Ein Zwangsarbeitslager konnte einer Turnhalle zu geordnet werden

Ein „Abfall-Produkt“ zur Recherche um ein Zwangsarbeitslager auf dem Sportplatz an der Max-Brauer-Allee führte mich zu einem Sportverein, dem die Stadt Hamburg 1948 eine Turnhalle zur kostenlosen Nutzung zur Verfügung stellte. Dabei fand ich heraus, dass der ATV 1945 in der NS-Zeit seine Turnhalle in der Altonaer Turnstraße (Schmarjes Straße) an eine Baufirma vermietet hatte, damit sie hier Zwangsarbeiter unterbringen konnte.

Der Altonaer Turnverein von 1845 (ATV 1845) weihte am 27. Januar 1878 seine neue Turnhalle in der Turnstraße (heute Schmarjestraße) 24 ein, direkt hinter der Petri-Kirche in Altona. 

Die Verantwortlichen, so kann man der Chronologie von 1995 entnehmen, waren glühende Anhänger des NS-Systems und nutzten den Sport als Vehikel, um deren rassistische und völkische Ideologie mit ihren Mitteln zu transportieren. Mit dem 2. Weltkrieg änderten sich die Rahmenbedingungen, da viele Vereinsmitglieder zur Wehrmacht mussten. Die Vereinskasse suchte nach neuen Einnahmen: Der Turnraum im Erdgeschoss wurde 1942 vom ATV für 200 RM an das Bauunternehmen Boswan & Knauer gemietet. Hier mussten 50  polnische und tschechische Zwangsarbeiter leben. 
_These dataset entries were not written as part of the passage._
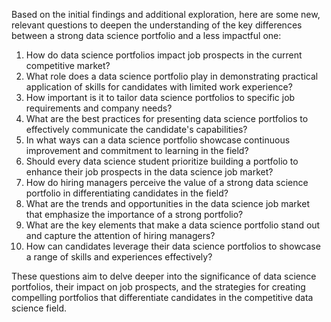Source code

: Based on the initial findings and additional exploration, here are some new, relevant questions to deepen the understanding of the key differences between a strong data science portfolio and a less impactful one:

1. How do data science portfolios impact job prospects in the current competitive market?
2. What role does a data science portfolio play in demonstrating practical application of skills for candidates with limited work experience?
3. How important is it to tailor data science portfolios to specific job requirements and company needs?
4. What are the best practices for presenting data science portfolios to effectively communicate the candidate's capabilities?
5. In what ways can a data science portfolio showcase continuous improvement and commitment to learning in the field?
6. Should every data science student prioritize building a portfolio to enhance their job prospects in the data science job market?
7. How do hiring managers perceive the value of a strong data science portfolio in differentiating candidates in the field?
8. What are the trends and opportunities in the data science job market that emphasize the importance of a strong portfolio?
9. What are the key elements that make a data science portfolio stand out and capture the attention of hiring managers?
10. How can candidates leverage their data science portfolios to showcase a range of skills and experiences effectively?

These questions aim to delve deeper into the significance of data science portfolios, their impact on job prospects, and the strategies for creating compelling portfolios that differentiate candidates in the competitive data science field.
Von der Miete wollten sie ihre Lage verbessern. Ihre Hetze gegenüber den Mitgliedern betrieben sie im Vereinsmagazin. So erklärte deren Vereinsvorsitzende damals im März 1943: „Am liebsten möchte ich den ganzen Betrieb mit Sack und Pack nach der … verlegen, damit wir endlich, solange der Krieg dauert, aus diesen Räumen, die durch den Mief von im großen Turnsaal hausenden za. 50 Ausländern verpestet sind, herauskommen. Hygienisches Turnen ist das jedenfalls nicht mehr! Es kommt hinzu, daß wir Gefahr laufen, daß der Eine oder die Andere aus diesem Grunde die Halle meidet.“ 

Im Juli 1943 wurde die Turnhalle des ATV von Alliierten von Bomben zerstört, lediglich die Grundmauer blieb erhalten. Ab Mai 1944 wurde die Turnhalle notdürftig wieder hergerichtet, damit die Herren wieder turnen konnten. Eine Lösung für den ATV 1845 war das nicht. Die Halle an der Turnstraße wurde endgültig 1950 abgerissen. Sie wollten ihr Grundstück an der Turnstraße verkaufen, um aus den Erlöse etwas Neues zu entwickeln. Jetzt war es die Turnhalle am “Karl Möller Platz“ an der Jahnstraße 6, die ebenfalls zerstört war, aber nur in Teilen.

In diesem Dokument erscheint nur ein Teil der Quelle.